Madeleine O'Neill//June 3, 2022

Md. House, Senate remain disconnected on path to legal cannabis

By Madeleine O'Neill

//June 3, 2022

Del. Luke Clippinger, D-Baltimore and chair of the House Judiciary Committee, says a House work group will meet in mid-June to begin work on charting rules for the legalization of marijuana should a referendum be approved by voters. (The Daily Record/File Photo)

OCEAN CITY — A House work group on marijuana legalization will hold its first meeting since the legislative session on June 14, Judiciary Chairman Luke Clippinger said Friday at the Maryland State Bar Association’s legal summit.

That information came as news to Sen.
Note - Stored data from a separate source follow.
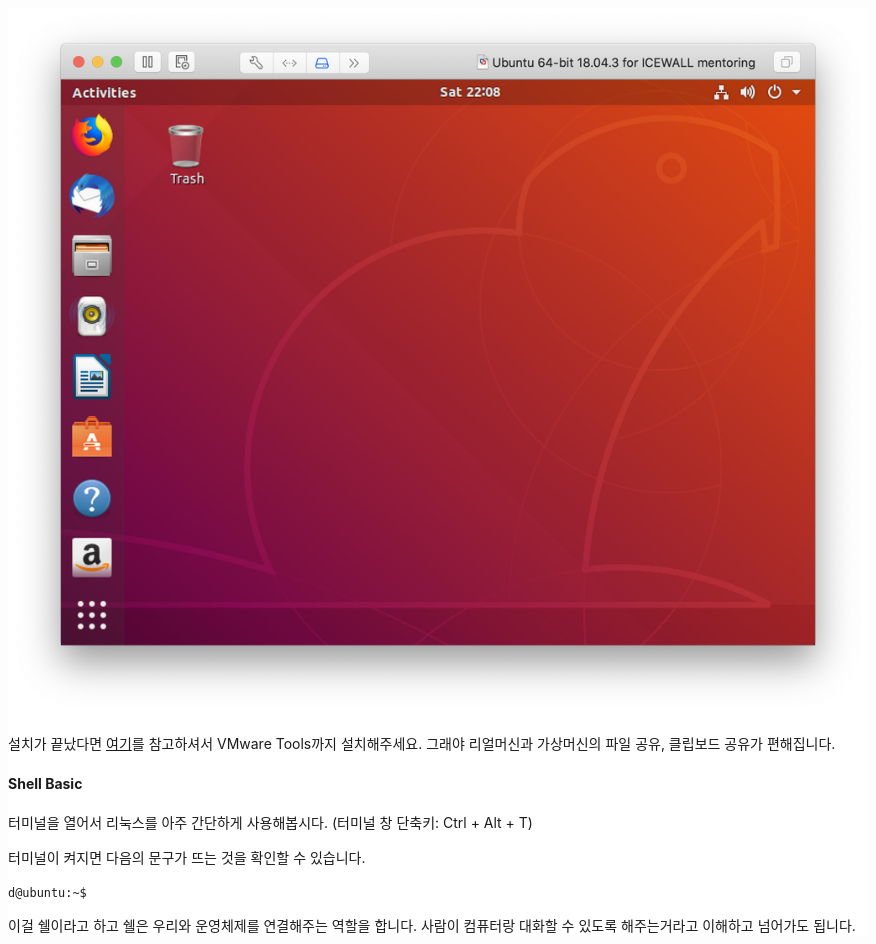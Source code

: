 ![image-20200510140907909](img/image-20200510140907909.png)



설치가 끝났다면 [여기](<http://jjy0501.blogspot.com/2018/08/1804-vmware-tools.html>)를 참고하셔서 VMware Tools까지 설치해주세요. 그래야 리얼머신과 가상머신의 파일 공유, 클립보드 공유가 편해집니다.



#### Shell Basic

터미널을 열어서 리눅스를 아주 간단하게 사용해봅시다. (터미널 창 단축키: Ctrl + Alt + T)

터미널이 켜지면 다음의 문구가 뜨는 것을 확인할 수 있습니다.

```shell
d@ubuntu:~$ 
```

이걸 쉘이라고 하고 쉘은 우리와 운영체제를 연결해주는 역할을 합니다. 사람이 컴퓨터랑 대화할 수 있도록 해주는거라고 이해하고 넘어가도 됩니다.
Brian Feldman, a key champion of cannabis legalization in the Maryland Senate who was serving on the same panel as Clippinger at the MSBA conference.

Feldman said he had expected more collaboration between the two chambers, which have a host of issues to sift through in the coming year, both ahead of and after a November referendum on legalization that is expected to pass.

“I’m a little disappointed to hear that the House is now moving forward yet again with their own House work group,” Feldman said. “I would have thought it might make some sense to get together, House and Senate, during the interim.”

The back-and-forth at Friday’s panel signals continued disconnect between the House and Senate, which have struggled to coordinate their approach to marijuana legalization in recent years.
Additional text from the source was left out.